The result is safer transport, shorter commutes, less pollution, and greater social inclusion. Typical travel time has been cut by at least half for 65 percent of riders. Surveys suggest 90 percent of passengers are satisfied with the new service. “Now I have one more hour to sleep in the morning and more time to play with my kids in the evening,” was one typical comment.
EMBARQ studies show road safety benefits from the BRT corridor. The BRT will save an estimated 300,000 tons of carbon dioxide a year by 2016, as well as 148 million hours of passengers’ time.
Making Change Happen: WRI’s Role
EMBARQ promotes BRT routes and their critical role in sustainable, integrated public transport systems around the world.

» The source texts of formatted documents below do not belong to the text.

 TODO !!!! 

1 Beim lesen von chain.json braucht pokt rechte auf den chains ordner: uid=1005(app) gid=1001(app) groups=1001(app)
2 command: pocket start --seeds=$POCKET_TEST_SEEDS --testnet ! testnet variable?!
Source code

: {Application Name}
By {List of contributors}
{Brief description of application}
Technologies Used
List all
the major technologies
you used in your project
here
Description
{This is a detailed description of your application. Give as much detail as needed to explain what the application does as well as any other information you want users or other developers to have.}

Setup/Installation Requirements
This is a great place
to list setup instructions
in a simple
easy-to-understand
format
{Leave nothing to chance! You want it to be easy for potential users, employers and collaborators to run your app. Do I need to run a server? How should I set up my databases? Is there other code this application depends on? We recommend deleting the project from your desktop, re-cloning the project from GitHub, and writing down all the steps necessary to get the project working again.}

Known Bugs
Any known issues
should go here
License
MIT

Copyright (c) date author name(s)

In Rio, EMBARQ Brazil partnered with the Municipal Secretariat for Transport and Mayor Eduardo Paes in providing technical support for Transoeste. In addition to providing design and project management expertise, EMBARQ assisted with marketing the new transport system to residents and the media. We also guide continuing safety audits that will help maximize passenger safety benefits.
By 2016, the year Rio hosts the summer Olympics, city authorities plan to expand the BRT network to 153 km. This expansion would make it the largest BRT network in Latin America, carrying 1.2 million passengers daily. By showcasing the bus transportation of the future, Rio’s actions can help promote BRT scale-up across emerging economies.